Si Bernard Pivot me refaisait son Questionnaire, du temps de Bouillon de culture, à la question « le son et le bruit que vous préférez ? » je répondrais volontiers : « la cloche qui s’ébranle dans la nuit pour annoncer les matines. » On est arraché du sommeil et du lit. Le psaume 3 chanté la nuit me procure un effet roboratif et pacificateur. David fuit devant son fils Absalom et dit « je m’éveille : le Seigneur est mon soutien. /je ne crains pas ce peuple nombreux/ qui me cerne et s’avance contre moi. / Tous mes ennemis tu les frappes à la mâchoire ;/ les méchants, tu leur brises les dents ». Dieu chanté dans les psaumes me ravit, il est bon comme un père, aimant et sévère ; il vous embrasse et réalise des bienfaits, accomplit des merveilles et casse des nuques. Il est bon de commencer sa journée avec une oriflamme et un Dieu qui met des tartes.

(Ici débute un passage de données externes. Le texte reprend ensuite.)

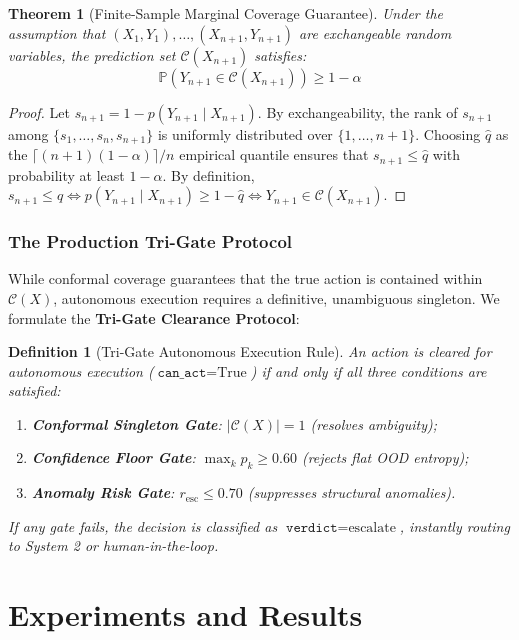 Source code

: \documentclass[11pt,a4paper]{article}
\newtheorem{theorem}{Theorem}
\newtheorem{definition}{Definition}
\begin{document}
\begin{theorem}[Finite-Sample Marginal Coverage Guarantee]
\label{thm:conformal}
Under the assumption that $(X_1, Y_1), \dots, (X_{n+1}, Y_{n+1})$ are exchangeable random variables, the prediction set $\mathcal{C}(X_{n+1})$ satisfies:
\begin{equation}
\mathbb{P}\left( Y_{n+1} \in \mathcal{C}(X_{n+1}) \right) \ge 1 - \alpha
\end{equation}
\end{theorem}
\begin{proof}
Let $s_{n+1} = 1 - p(Y_{n+1} \mid X_{n+1})$. By exchangeability, the rank of $s_{n+1}$ among $\{s_1, \dots, s_n, s_{n+1}\}$ is uniformly distributed over $\{1, \dots, n+1\}$. Choosing $\hat{q}$ as the $\lceil (n+1)(1-\alpha) \rceil / n$ empirical quantile ensures that $s_{n+1} \le \hat{q}$ with probability at least $1 - \alpha$. By definition, $s_{n+1} \le \hat{q} \iff p(Y_{n+1} \mid X_{n+1}) \ge 1 - \hat{q} \iff Y_{n+1} \in \mathcal{C}(X_{n+1})$.
\end{proof}

\subsubsection{The Production Tri-Gate Protocol}
While conformal coverage guarantees that the true action is contained within $\mathcal{C}(X)$, autonomous execution requires a definitive, unambiguous singleton. We formulate the \textbf{Tri-Gate Clearance Protocol}:
\begin{definition}[Tri-Gate Autonomous Execution Rule]
An action is cleared for autonomous execution ($\texttt{can\_act} = \text{True}$) if and only if all three conditions are satisfied:
\begin{enumerate}
    \item \textbf{Conformal Singleton Gate}: $|\mathcal{C}(X)| = 1$ (resolves ambiguity);
    \item \textbf{Confidence Floor Gate}: $\max_k p_k \ge 0.60$ (rejects flat OOD entropy);
    \item \textbf{Anomaly Risk Gate}: $r_{\text{esc}} \le 0.70$ (suppresses structural anomalies).
\end{enumerate}
If any gate fails, the decision is classified as $\texttt{verdict} = \text{escalate}$, instantly routing to System 2 or human-in-the-loop.
\end{definition}

\section{Experiments and Results}
\end{document}
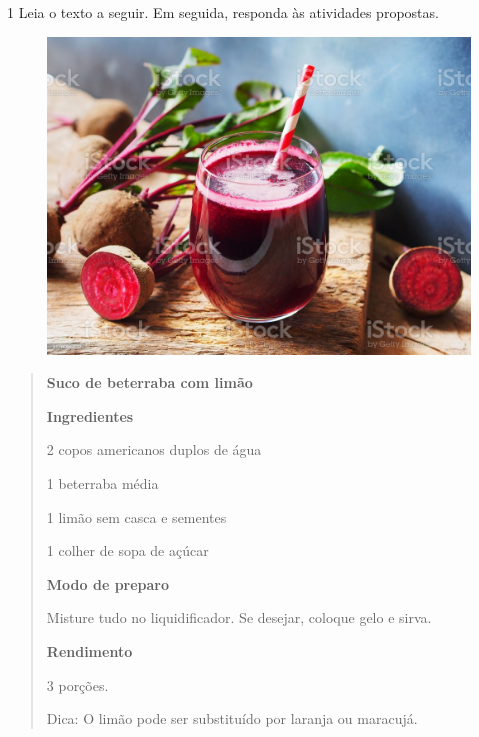 
\num{1} Leia o texto a seguir. Em seguida, responda às atividades propostas.


\begin{figure}[htpb!]
\centering
\includegraphics[width=.7\textwidth]{media/image10.jpeg}
\end{figure}

\begin{quote}
\textbf{Suco de beterraba com limão}

\textbf{Ingredientes}

2 copos americanos duplos de água

1 beterraba média

1 limão sem casca e sementes

1 colher de sopa de açúcar

\textbf{Modo de preparo}

Misture tudo no liquidificador. Se desejar, coloque gelo e sirva.

\textbf{Rendimento}

3 porções.

Dica: O limão pode ser substituído por laranja ou maracujá.

\end{quote}

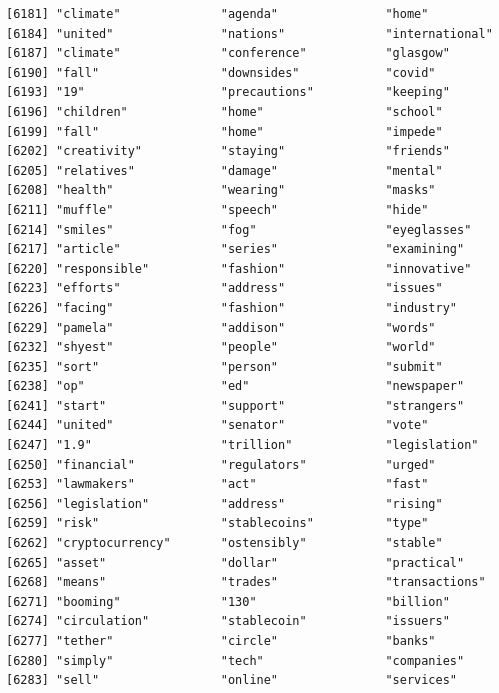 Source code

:\documentclass[
  letterpaper,
  DIV=11,
  numbers=noendperiod]{scrartcl}
\begin{document}
\begin{verbatim}
[6181] "climate"              "agenda"               "home"                
[6184] "united"               "nations"              "international"       
[6187] "climate"              "conference"           "glasgow"             
[6190] "fall"                 "downsides"            "covid"               
[6193] "19"                   "precautions"          "keeping"             
[6196] "children"             "home"                 "school"              
[6199] "fall"                 "home"                 "impede"              
[6202] "creativity"           "staying"              "friends"             
[6205] "relatives"            "damage"               "mental"              
[6208] "health"               "wearing"              "masks"               
[6211] "muffle"               "speech"               "hide"                
[6214] "smiles"               "fog"                  "eyeglasses"          
[6217] "article"              "series"               "examining"           
[6220] "responsible"          "fashion"              "innovative"          
[6223] "efforts"              "address"              "issues"              
[6226] "facing"               "fashion"              "industry"            
[6229] "pamela"               "addison"              "words"               
[6232] "shyest"               "people"               "world"               
[6235] "sort"                 "person"               "submit"              
[6238] "op"                   "ed"                   "newspaper"           
[6241] "start"                "support"              "strangers"           
[6244] "united"               "senator"              "vote"                
[6247] "1.9"                  "trillion"             "legislation"         
[6250] "financial"            "regulators"           "urged"               
[6253] "lawmakers"            "act"                  "fast"                
[6256] "legislation"          "address"              "rising"              
[6259] "risk"                 "stablecoins"          "type"                
[6262] "cryptocurrency"       "ostensibly"           "stable"              
[6265] "asset"                "dollar"               "practical"           
[6268] "means"                "trades"               "transactions"        
[6271] "booming"              "130"                  "billion"             
[6274] "circulation"          "stablecoin"           "issuers"             
[6277] "tether"               "circle"               "banks"               
[6280] "simply"               "tech"                 "companies"           
[6283] "sell"                 "online"               "services"            

\end{verbatim}
\end{document}
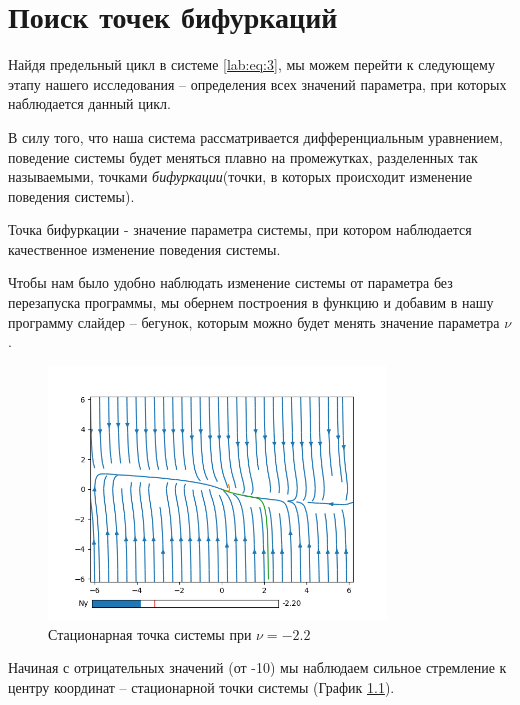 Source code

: \chapter{Поиск точек бифуркаций}

Найдя предельный цикл в системе \eqref{lab:eq:3}, мы можем перейти к следующему
этапу нашего исследования -- определения всех значений параметра, при которых
наблюдается данный цикл.

В силу того, что наша система рассматривается дифференциальным уравнением,
поведение системы будет меняться плавно на промежутках, разделенных так
называемыми, точками \textit{бифуркации}(точки, в которых происходит изменение
поведения системы).

\begin{definition}
    Точка бифуркации - значение параметра системы, при котором наблюдается
    качественное изменение поведения системы.
\end{definition}

Чтобы нам было удобно наблюдать изменение системы от параметра без перезапуска
программы, мы обернем построения в функцию и добавим в нашу программу слайдер --
бегунок, которым можно будет менять значение параметра $\nu$.

\begin{figure}
    \centering
    \includegraphics[width=0.8\textwidth]{figures/2_point_-2_2}
    \caption{Стационарная точка системы при $\nu = -2.2$}
    \label{lab2:point_-2}
\end{figure}

Начиная с отрицательных значений (от -10) мы наблюдаем сильное стремление
к центру координат -- стационарной точки системы (График \ref{lab2:point_-2}).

A table, les rencontres sont originales et témoignent aussi de la diversité dans l’unité de l’Eglise. Oui, il est bon pour les tradis de rencontrer des frères dans la foi qui ne pratiquent pas la même forme, ne pensent pas toujours pareil. Un mari se prépare à être diacre, n’entend que couic au latin, se crispe à l’idée de prières en bas de l’hôtel, ne comprend pas que s’il peut être diacre c’est parce que les vocations se réduisent comme neige au soleil ; une mamie suisse de quatre-vingt-douze ans passe ses vacances ; une autre plus jeune, consciente d’être un personnage de Houellebecq, est venue faire un point sur sa vie ; un bon père de famille qui attend son quatrième enfant est venu se ressourcer, baptisé dans le Jourdain, capable de pleurer quand il parle du Christ.
Au cours de cette courte retraite, j’ai encore voulu percer le mystère de cette conversion totale que cherche les moines, j’ai voulu sentir le mystère de la foi, et, sans l’avoir encore compris, je m’y approche comme je peux.